2024 March
The Budget Points to Effective Resource Utilization and Planning for Growth


As Hong Kong’s economy slowly recovers, there are high public expectations for the Government to allocate resources effectively to boost economic confidence, maintain sound public finance and support all sectors and industries. Terence Chong, Executive Director of Lau Chor Tak Institute of Global Economics and Finance at CUHK, believes the new Budget has made appropriate responses to address these demands.


Scrapping property cooling measures boosts economic confidence

As the city gets on the path to post-pandemic normalcy, the Budget zeroes in on promoting financial and economic activities. Chong says scrapping all property cooling measures is a key highlight which will definitely boost economic confidence. “Hong Kong’s economy relies heavily on finance, which in turns relies on investor confidence. Since the removal of property cooling measures, we have seen a clear turn in the market and the public is now willing to put their wealth into the property market. When property prices regain upward momentum and the public gradually gains confidence, the financial markets will be more active and vigorous, and the overall economic recovery will gather speed.”

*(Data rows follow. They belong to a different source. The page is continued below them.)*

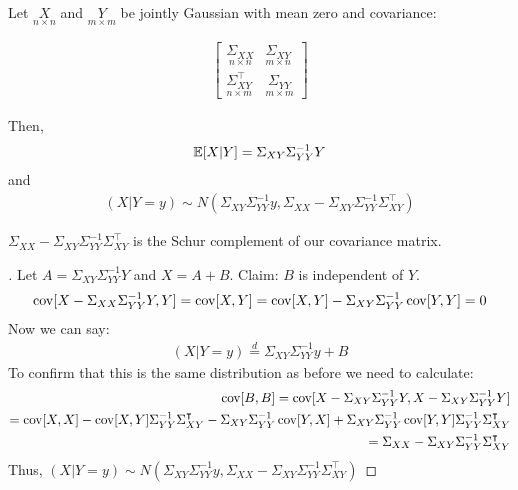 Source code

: \documentclass[../../../Master/AppliedStochastics.tex]{subfiles}
\begin{document}
\begin{lemma}
	Let $\underset{n\times n}{X}$ and $\underset{m\times m}{Y}$ be jointly Gaussian with mean zero and covariance: 

	$$\begin{aligned}
	\begin{bmatrix}
	\underset{n\times n}{\Sigma_{XX}} & \underset{m\times n}{\Sigma_{XY}} \\ 
	\underset{n\times m}{\Sigma_{XY}^\intercal}& \underset{m\times m}{\Sigma_{YY}}
	\end{bmatrix}
	\end{aligned}$$

Then, 
$$\begin{aligned}
	\mathbb{E}[X\vert Y] = \Sigma_{XY}\Sigma_{YY}^{-1} Y
\end{aligned}$$
and 
$$\begin{aligned}
(X\vert Y=y) \sim N(\Sigma_{XY}\Sigma_{YY}^{-1}y, \Sigma_{XX}-\Sigma_{XY}\Sigma_{YY}^{-1}\Sigma_{XY}^\intercal)
\end{aligned}$$
\begin{note}
	$\Sigma_{XX}-\Sigma_{XY}\Sigma_{YY}^{-1}\Sigma_{XY}^\intercal$ is the Schur complement of our covariance matrix.
\end{note}
\end{lemma}

\begin{proof}[]
	Let $A = \Sigma_{XY}\Sigma_{YY}^{-1}Y$ and $X = A+B$. 
	Claim: $B$ is independent of $Y$. 
		$$\begin{aligned}
		\operatorname{cov}[X-\Sigma_{XX}\Sigma_{YY}^{-1}Y,Y] = \operatorname{cov}[X,Y] 
		= \operatorname{cov}[X,Y]-\Sigma_{XY}\Sigma_{YY}^{-1}\operatorname{cov}[Y,Y]  
		= 0 
		\end{aligned}$$
	Now we can say: 
		$$\begin{aligned}
			(X\vert Y=y) \stackrel{d}{=} \Sigma_{XY}\Sigma_{YY}^{-1}y+B 
		\end{aligned}$$
	To confirm that this is the same distribution as before we need to calculate: 
		$$\begin{aligned}
		\operatorname{cov}[B,B] = \operatorname{cov}[X-\Sigma_{XY}\Sigma_{YY}^{-1}Y, X-\Sigma_{XY}\Sigma_{YY}^{-1}Y] \\
		= \operatorname{cov}[X,X] - \operatorname{cov}[X,Y]\Sigma_{YY}^{-1}\Sigma_{XY}^\intercal - \Sigma_{XY}\Sigma_{YY}^{-1}\operatorname{cov}[Y,X] + \Sigma_{XY}\Sigma_{YY}^{-1} \operatorname{cov}[Y,Y]\Sigma_{YY}^{-1}\Sigma_{XY}^\intercal \\= \Sigma_{XX}-\Sigma_{XY}\Sigma_{YY}^{-1}\Sigma_{XY}^\intercal
		\end{aligned}$$
	Thus, $(X\vert Y=y)\sim N(\Sigma_{XY}\Sigma_{YY}^{-1}y,  \Sigma_{XX}-\Sigma_{XY}\Sigma_{YY}^{-1}\Sigma_{XY}^\intercal)$
\end{proof}
\end{document}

He also points out that going forward financial and commercial exchanges between Hong Kong and the Mainland will continue to increase. Supported by advances in science and technology, as well as complementary measures proposed in the Budget, including deepening the connectivity mechanism, the second phase of the e-HKD trial, gearing up preparations to introduce the RMB counter for Hong Kong Stock Connect, and tax reductions to attract Mainland and overseas family offices, overall capital and information exchange in the Guangdong-Hong Kong-Macao Greater Bay Area will be further strengthened. Hong Kong businesses will enjoy a wealth of development opportunities.

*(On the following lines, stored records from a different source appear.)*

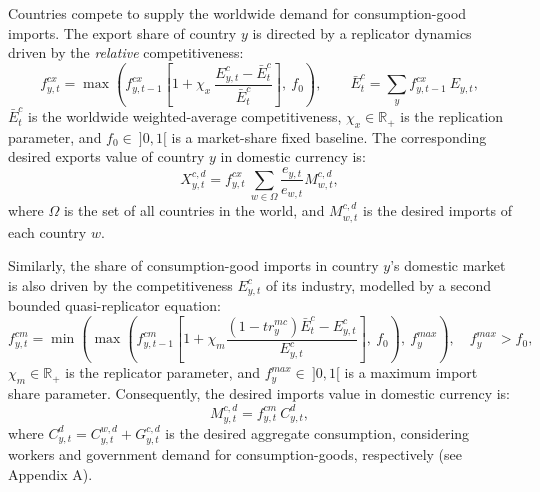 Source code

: \documentclass[a4paper,11pt]{article}
\begin{document}
Countries compete to supply the worldwide demand for consumption-good imports. The export share of country $y$ is directed by a replicator dynamics driven by the \emph{relative} competitiveness:
\begin{equation}
	f_{y,t}^{cx} = \max \left( f_{y,t-1}^{cx} \left[ 1 + \chi_x ~ \dfrac{ E_{y,t}^c - \bar{E}_t^c }{ \bar{E}_t^c } \right], ~ f_0 \right), \qquad \bar{E}_t^c = \sum_{ y } f_{y,t-1}^{cx} ~ E_{y,t},
\end{equation}
$\bar{E}_t^c$ is the worldwide weighted-average competitiveness, $\chi_x \in \mathbb{R}_+$ is the replication parameter, and $f_0 \in ~ ]0, 1[$ is a market-share fixed baseline. The corresponding desired exports value of country $y$ in domestic currency is:
\begin{equation}
	X_{y,t}^{c,d} = f_{y,t}^{cx} ~ \sum_{w \in \Omega} \dfrac{ e_{y,t} }{ e_{w,t} } M_{w,t}^{c,d},
\end{equation}
where $\Omega$ is the set of all countries in the world, and $M_{w,t}^{c,d}$ is the desired imports of each country $w$.

Similarly, the share of consumption-good imports in country $y$'s domestic market is also driven by the competitiveness $E_{y,t}^c$ of its industry, modelled by a second bounded quasi-replicator equation:
\begin{equation}
	f_{y,t}^{cm} = \min \left( \max \left( f_{y,t-1}^{cm} \left[ 1 + \chi_m \frac{ \left( 1 - {tr}_y^{mc} \right) \bar{E}_t^c - E_{y,t}^c }{ E_{y,t}^c } \right], ~ f_0 \right), ~ f_y^{max} \right), \quad f_y^{max} > f_0,
\end{equation}
$\chi_m \in \mathbb{R}_+$ is the replicator parameter, and $f_y^{max} \in ~ ]0, 1[$ is a maximum import share parameter. Consequently, the desired imports value in domestic currency is:
\begin{equation}
	M_{y,t}^{c,d} = f_{y,t}^{cm} ~ C_{y,t}^d,
\end{equation}
where $C_{y,t}^d = C_{y,t}^{w,d} + G_{y,t}^{c,d}$ is the desired aggregate consumption, considering workers and government demand for consumption-goods, respectively (see Appendix A).
\end{document}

Public finance backed by trillion-dollar exchange fund

On the public finance front, the Budget adopts a comprehensive fiscal consolidation plan and adheres to the principle of keeping expenditure within the limits of revenue. The aim is to gradually narrow the deficit and restore fiscal balance. Key measures of the plan include controlling operating expenditure increases, prioritizing government capital works and adjusting taxes to increase revenue. Efforts will also be made to maintain government borrowing at a healthy level.

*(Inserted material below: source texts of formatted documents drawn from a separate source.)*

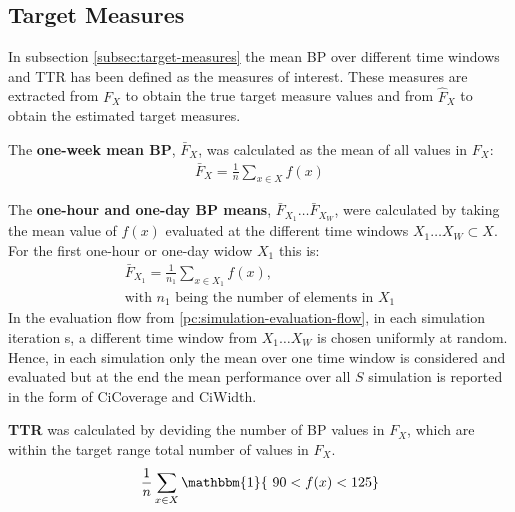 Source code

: \subsection{Target Measures}
In subsection \ref{subsec:target-measures} the mean BP over different time
windows and TTR has been defined as the measures of interest. These measures
are extracted from $F_X$ to obtain the true target measure values and
from $\hat{F}_X$ to obtain the estimated target measures.

The \textbf{one-week mean BP}, $\bar{F}_X$, was calculated as the mean of all values in
$F_X$:
\begin{gather*}
    \bar{F}_{X} = \frac{1}{n} \sum_{x \in X} f(x)
\end{gather*}

The \textbf{one-hour and one-day BP means}, $\bar{F}_{X_1} \dots \bar{F}_{X_W}$,
were calculated by taking the mean value of $f(x)$ evaluated at the different
time windows $X_1 \dots X_W \subset X$.
For the first one-hour or one-day widow $X_1$ this is:
\begin{gather*}
    \bar{F}_{X_1} = \frac{1}{n_1} \sum_{x \in X_1} f(x), \\
    \text{with $n_1$ being the number of elements in $X_1$}
\end{gather*}
In the evaluation flow from \ref{pc:simulation-evaluation-flow}, in
each simulation iteration s, a different time window from
$X_1 \dots X_W$ is chosen uniformly at random. Hence, in each simulation
only the mean over one time window is considered and evaluated
but at the end the mean performance over all $S$ simulation is reported in
the form of CiCoverage and CiWidth.


\textbf{TTR} was calculated by deviding the number of BP values in $F_X$,
which are within the target range total number of values in $F_X$.
\begin{gather*}
    \frac{1}{n} \sum_{x \in X} \mathbbm{1}\{\ 90 < f(x) < 125 \}
\end{gather*}




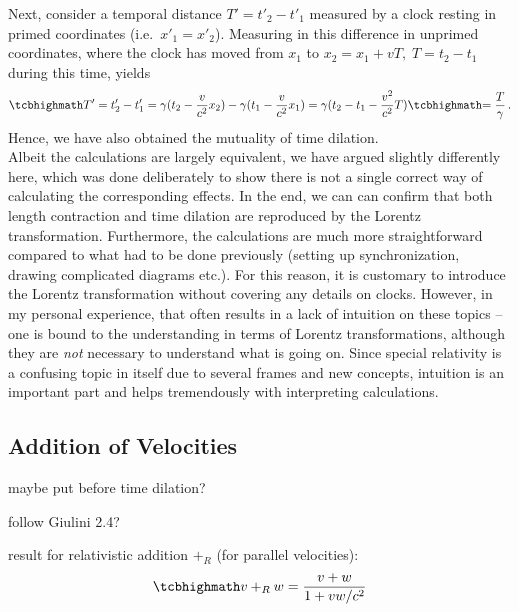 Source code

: Next, consider a temporal distance $T' = t'_2 - t'_1$ measured by a clock resting in primed coordinates (i.e.~$x'_1 = x'_2$). Measuring in this difference in unprimed coordinates, where the clock has moved from $x_1$ to $x_2 = x_1 + v T, \; T = t_2 - t_1$ during this time, yields
\begin{equation}
	\eqbox{T'} = t'_2 - t'_1 = \gamma (t_2 - \frac{v}{c^2} x_2) - \gamma (t_1 - \frac{v}{c^2} x_1) = \gamma (t_2 - t_1 - \frac{v^2}{c^2} T) \eqbox{= \frac{T}{\gamma}} \, .
\end{equation}
Hence, we have also obtained the mutuality of time dilation.\\


Albeit the calculations are largely equivalent, we have argued slightly differently here, which was done deliberately to show there is not a single correct way of calculating the corresponding effects. In the end, we can can confirm that both length contraction and time dilation are reproduced by the Lorentz transformation. Furthermore, the calculations are much more straightforward compared to what had to be done previously (setting up synchronization, drawing complicated diagrams etc.). For this reason, it is customary to introduce the Lorentz transformation without covering any details on clocks. However, in my personal experience, that often results in a lack of intuition on these topics -- one is bound to the understanding in terms of Lorentz transformations, although they are \emph{not} necessary to understand what is going on. Since special relativity is a confusing topic in itself due to several frames and new concepts, intuition is an important part and helps tremendously with interpreting calculations.



		\subsection{Addition of Velocities}
maybe put before time dilation?


follow Giulini 2.4?


result for relativistic addition $+_R$ (for parallel velocities):
\begin{equation}\label{eq:velocity_addition_parallel}
	\eqbox{
	v +_R w = \frac{v + w}{1 + v w / c^2}
	}
\end{equation}



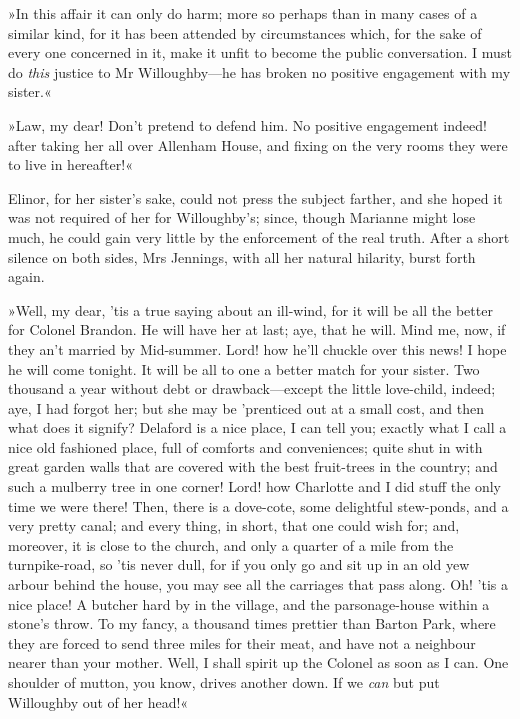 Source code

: »In this affair it can only do harm; more so perhaps than in many cases of a similar kind, for it has been attended by circumstances which, for the sake of every one concerned in it, make it unfit to become the public conversation. I must do \textit{this} justice to Mr Willoughby—he has broken no positive engagement with my sister.«

»Law, my dear! Don’t pretend to defend him. No positive engagement indeed! after taking her all over Allenham House, and fixing on the very rooms they were to live in hereafter!«

Elinor, for her sister’s sake, could not press the subject farther, and she hoped it was not required of her for Willoughby’s; since, though Marianne might lose much, he could gain very little by the enforcement of the real truth. After a short silence on both sides, Mrs Jennings, with all her natural hilarity, burst forth again.

»Well, my dear, ’tis a true saying about an ill-wind, for it will be all the better for Colonel Brandon. He will have her at last; aye, that he will. Mind me, now, if they an’t married by Mid-summer. Lord! how he’ll chuckle over this news! I hope he will come tonight. It will be all to one a better match for your sister. Two thousand a year without debt or drawback—except the little love-child, indeed; aye, I had forgot her; but she may be ’prenticed out at a small cost, and then what does it signify? Delaford is a nice place, I can tell you; exactly what I call a nice old fashioned place, full of comforts and conveniences; quite shut in with great garden walls that are covered with the best fruit-trees in the country; and such a mulberry tree in one corner! Lord! how Charlotte and I did stuff the only time we were there! Then, there is a dove-cote, some delightful stew-ponds, and a very pretty canal; and every thing, in short, that one could wish for; and, moreover, it is close to the church, and only a quarter of a mile from the turnpike-road, so ’tis never dull, for if you only go and sit up in an old yew arbour behind the house, you may see all the carriages that pass along. Oh! ’tis a nice place! A butcher hard by in the village, and the parsonage-house within a stone’s throw. To my fancy, a thousand times prettier than Barton Park, where they are forced to send three miles for their meat, and have not a neighbour nearer than your mother. Well, I shall spirit up the Colonel as soon as I can. One shoulder of mutton, you know, drives another down. If we \textit{can} but put Willoughby out of her head!«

In this regard, Chong believes that the government’s policy is adequate and he does not think Hong Kong is trapped in a structural deficit. He stressed that Hong Kong’s public finance remains sound and we should not base our judgment solely on the deficit. “In fact, assets of the Exchange Fund also provide important financial support for Hong Kong. This is our unique advantage. The Exchange Fund currently has over HKD4,000 billion in total assets. Last year, when interest rates trended up, it recorded an investment income of HKD212.7 billion, which was already higher than the fiscal deficit in the same period.”


I&T and tourism are bolstering recovery

The Budget also highlights the need to support development of various industries, such as focusing on the I&T sector and promoting the development of the Northern Metropolis with proposed bond issues, empowering startups, setting up a HKD10 billion New Industrialization Acceleration Scheme and earmarking HKD3 billion for the AI Subsidy Scheme. Chong points out that while finance and export are the bread and butter for Hong Kong, developing the I&T industry is a new way out. Taking the Northern Metropolis as an example, this new district will integrate with the Mainland to create opportunities for industrializing technology R&D deliverables. It can also attract talents to Hong Kong and give rise to vibrant economic activities.
Chong also believes that the Budget will help maintain land prices and benefit local services, catering and hotel industries by allocates resources to promote Hong Kong’s tourism and event economy. All in all, if the property market remains sound and the public regains confidence in financial activities and seize the opportunities presented by the overall national development, he believes 2024 will be a new starting point for Hong Kong’s economy to prioritize stability while pursuing progress.